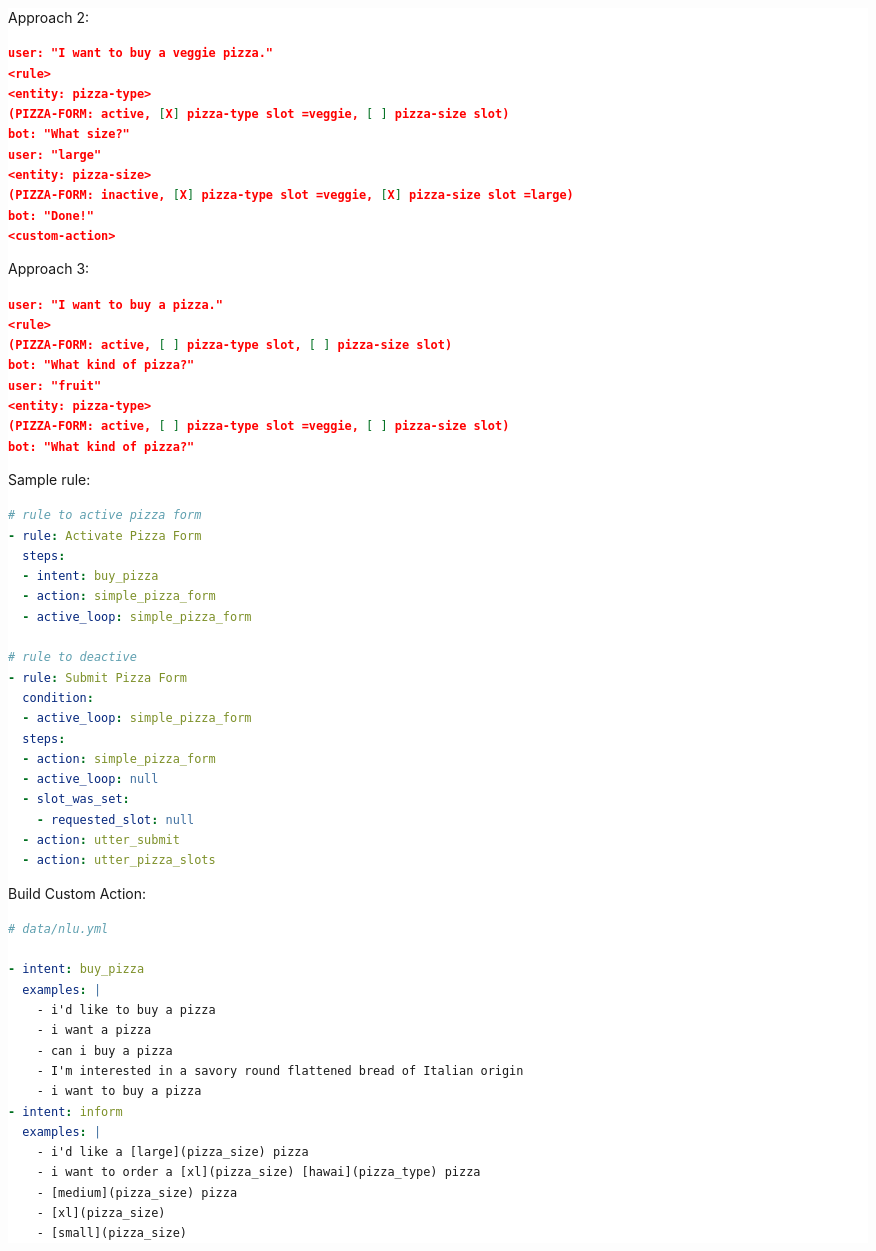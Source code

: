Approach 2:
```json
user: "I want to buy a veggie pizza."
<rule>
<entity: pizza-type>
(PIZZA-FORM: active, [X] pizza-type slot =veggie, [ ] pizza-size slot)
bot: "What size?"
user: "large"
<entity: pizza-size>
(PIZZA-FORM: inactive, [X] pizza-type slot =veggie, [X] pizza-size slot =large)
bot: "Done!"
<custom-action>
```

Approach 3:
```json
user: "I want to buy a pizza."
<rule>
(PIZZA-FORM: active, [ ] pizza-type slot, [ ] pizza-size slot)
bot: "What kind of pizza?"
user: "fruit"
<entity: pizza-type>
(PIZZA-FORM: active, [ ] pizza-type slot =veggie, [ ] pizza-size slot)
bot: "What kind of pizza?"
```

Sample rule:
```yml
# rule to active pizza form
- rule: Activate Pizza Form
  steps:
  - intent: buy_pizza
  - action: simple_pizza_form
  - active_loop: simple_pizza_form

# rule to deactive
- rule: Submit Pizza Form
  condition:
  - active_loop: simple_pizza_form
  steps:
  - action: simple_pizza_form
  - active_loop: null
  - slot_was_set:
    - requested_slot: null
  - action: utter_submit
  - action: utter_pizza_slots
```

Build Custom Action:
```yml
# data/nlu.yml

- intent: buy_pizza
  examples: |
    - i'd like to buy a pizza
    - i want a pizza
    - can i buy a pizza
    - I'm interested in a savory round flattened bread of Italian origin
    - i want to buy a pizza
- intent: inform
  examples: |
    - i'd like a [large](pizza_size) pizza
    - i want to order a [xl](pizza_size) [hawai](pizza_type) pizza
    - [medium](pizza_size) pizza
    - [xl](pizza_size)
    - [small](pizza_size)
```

> **GOAL OF THE EXERCISE**
Transcribe every entry above exactly as it stands, but skip the images.

> **OUTPUT OF THE TASK**
Source code

:Approach 2:
```json
user: "I want to buy a veggie pizza."
<rule>
<entity: pizza-type>
(PIZZA-FORM: active, [X] pizza-type slot =veggie, [ ] pizza-size slot)
bot: "What size?"
user: "large"
<entity: pizza-size>
(PIZZA-FORM: inactive, [X] pizza-type slot =veggie, [X] pizza-size slot =large)
bot: "Done!"
<custom-action>
```

Approach 3:
```json
user: "I want to buy a pizza."
<rule>
(PIZZA-FORM: active, [ ] pizza-type slot, [ ] pizza-size slot)
bot: "What kind of pizza?"
user: "fruit"
<entity: pizza-type>
(PIZZA-FORM: active, [ ] pizza-type slot =veggie, [ ] pizza-size slot)
bot: "What kind of pizza?"
```

Sample rule:
```yml
# rule to active pizza form
- rule: Activate Pizza Form
  steps:
  - intent: buy_pizza
  - action: simple_pizza_form
  - active_loop: simple_pizza_form

# rule to deactive
- rule: Submit Pizza Form
  condition:
  - active_loop: simple_pizza_form
  steps:
  - action: simple_pizza_form
  - active_loop: null
  - slot_was_set:
    - requested_slot: null
  - action: utter_submit
  - action: utter_pizza_slots
```

Build Custom Action:
```yml
# data/nlu.yml

- intent: buy_pizza
  examples: |
    - i'd like to buy a pizza
    - i want a pizza
    - can i buy a pizza
    - I'm interested in a savory round flattened bread of Italian origin
    - i want to buy a pizza
- intent: inform
  examples: |
    - i'd like a [large](pizza_size) pizza
    - i want to order a [xl](pizza_size) [hawai](pizza_type) pizza
    - [medium](pizza_size) pizza
    - [xl](pizza_size)
    - [small](pizza_size)
```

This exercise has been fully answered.